Le processus de digitalisation est indispensable au développement du secteur de la logistique. Il faut oser cette dématérialisation et aller jusqu’au bout si nous voulons améliorer nos coûts logistiques et notre compétitivité.

La problématique du pétrole est prise très au sérieux dans ce pays ; le gouvernement est en train de mettre tous les outils pour produire les premiers barils de pétrole qu’il faudra nécessairement  convoyer.

Il faudrait donc  anticiper sur les infrastructures aptes  à aspirer ces flux et c’est le moment de tendre la perche aux acteurs locaux car la logistique pétrolière sera l’une des niches les plus prospères ; il serait dommage qu’elle profite  directement ou indirectement à des entreprises étrangères.

Nous ne disons pas non à l’apport d’expertise étrangère mais faisons quand même les choses ensembles. Un clin d’œil à l’expertise locale, pourrait faire partie des choses qui pourraient tirer les acteurs nationaux vers le haut.
Pour le reste, l’Etat est assez outillé pour savoir quoi faire, quand et comment.

Pour moi, Ce n’est pas entreprendre qui est la finalité. J’ai personnellement voulu faire quelque chose d’utile à ma communauté, et c’est en le faisant que je suis devenu entrepreneur. Le plus important, est d’aimer ce que l’on fait et de se tuer pour acquerir l’expertise. Pour être un logisticien, il faut apprendre et pratiquer le métier et tout cela repose sur la passion.

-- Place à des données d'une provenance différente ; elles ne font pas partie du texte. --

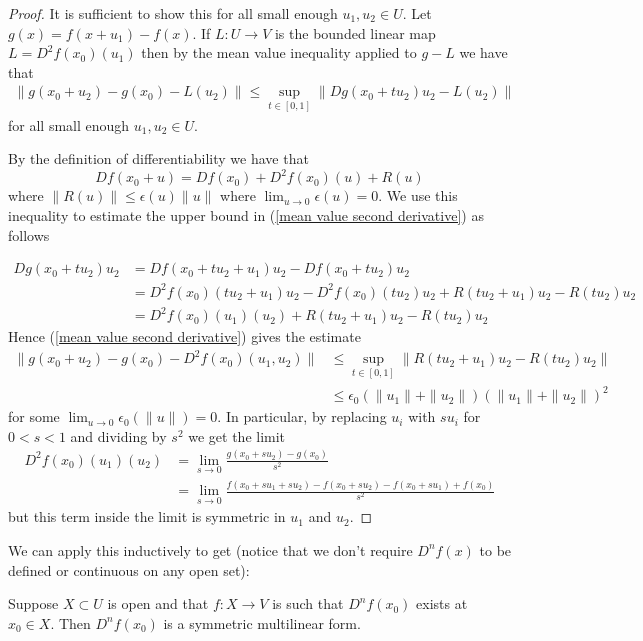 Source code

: \documentclass[twoside, a4paper, 10pt]{amsart}
\begin{document}
\begin{proof} It is sufficient to show this for all small enough $u_1, u_2 \in U$. Let $g(x) = f(x + u_1) - f(x)$. If $L:U \to V$ is the bounded linear map $L = D^2f(x_0)(u_1)$ then by the mean value inequality applied to $g - L$ we have that \begin{align}\label{mean value second derivative} \| g(x_0 + u_2) - g(x_0) - L(u_2) \| \leq \sup_{t \in [0,1]} \| Dg(x_0 + tu_2)u_2 - L(u_2) \| \end{align} for all small enough $u_1, u_2 \in U$. 

By the definition of differentiability we have that $$Df(x_0 + u) = Df(x_0) + D^2f(x_0)(u) + R(u) $$ where $\| R(u) \| \leq \epsilon(u)\|u \|$ where $ \lim_{u \to 0} \epsilon(u) = 0$. We use this inequality to estimate the upper bound in (\ref{mean value second derivative}) as follows

\begin{align*} Dg(x_0 + tu_2)u_2 &= Df(x_0 + tu_2 + u_1)u_2 - Df(x_0 +tu_2)u_2 \\
 &= D^2f(x_0) (tu_2 + u_1)u_2 - D^2f(x_0)(tu_2)u_2 + R(tu_2 + u_1)u_2 - R(tu_2)u_2 \\ &= D^2f(x_0)(u_1)(u_2) + R(tu_2 + u_1)u_2 - R(tu_2)u_2  \end{align*} Hence (\ref{mean value second derivative}) gives the estimate \begin{align*} \| g(x_0 + u_2) - g(x_0) - D^2f(x_0)(u_1, u_2) \| & \leq \sup_{t \in [0,1]} \|  R(tu_2 + u_1)u_2 - R(tu_2)u_2 \| \\ & \leq \epsilon_0(\|u_1\| + \|u_2\|) (\|u_1 \| +  \|u_2 \|)^2  \end{align*} for some $\lim_{u \to 0} \epsilon_0(\|u \|) = 0$. In particular, by replacing $u_i$ with $s u_i$ for $0< s < 1$ and dividing by $s^2$ we get the limit \begin{align*} D^2f(x_0)(u_1)(u_2) &= \lim_{s \to 0} \frac{g(x_0 + su_2) - g(x_0)}{s^2} \\ &= \lim_{s \to 0} \frac{f(x_0 + su_1 + su_2) - f(x_0 + su_2) - f(x_0 + su_1) + f(x_0)}{s^2} \end{align*} but this term inside the limit is symmetric in $u_1$ and $u_2$. \end{proof}

We can apply this inductively to get (notice that we don't require $D^nf(x)$ to be defined or continuous on any open set): 
\begin{thm} Suppose $X \subset U$ is open and that $f:X \to V$ is such that $D^nf(x_0)$ exists at $x_0 \in X$. Then $D^nf(x_0)$ is a symmetric multilinear form. \end{thm}
\end{document}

Tout est difficile  pour entreprendre au Sénégal. L’accès à l’information, L’accès aux financements, le manque d’un statut pour l’entrepreneur, alors que les investissements étrangers sont fortement encouragés.

Toutes ces choses font que l’entreprenariat devient un chemin beaucoup plus tumultueux au SENEGAL par rapport à d’autres pays de la sous-région.

 

Le seul conseil que je pourrai donné aux jeunes est de ne pas regarder ce qui se fait maintenant mais ce qui devra se construire demain : ANTICIPER !

C’est comme ça que l’on arrive à avoir un temps d’avance sur les autres. L’entrepreneur doit avoir cette fibre avant tout communautaire, que puis-je apporte de nouveau à la société et à travers cette solution comment pourrai-je me faire de l’argent ? Essayons de challenger notre avenir et de faire des choses pour les générations futures.

Arica Logistics Magazine est  un référentiel  dans le secteur de la logistique. Elle permet au secteur de mieux se valoriser .C’est une initiative à saluer et à encourager. En espérant voir de nouvelle innovation pour 2019.

L'invité

Tamsir Ousmane TRAORE, est un jeune sénégalais de 32 ans qui, après un DEUG en informatique, un master en Management International, un Master  en marketing et 2 ans dans le privé marocain en qualité de consultant en organisation, avant de  décider de rentrer dans son pays.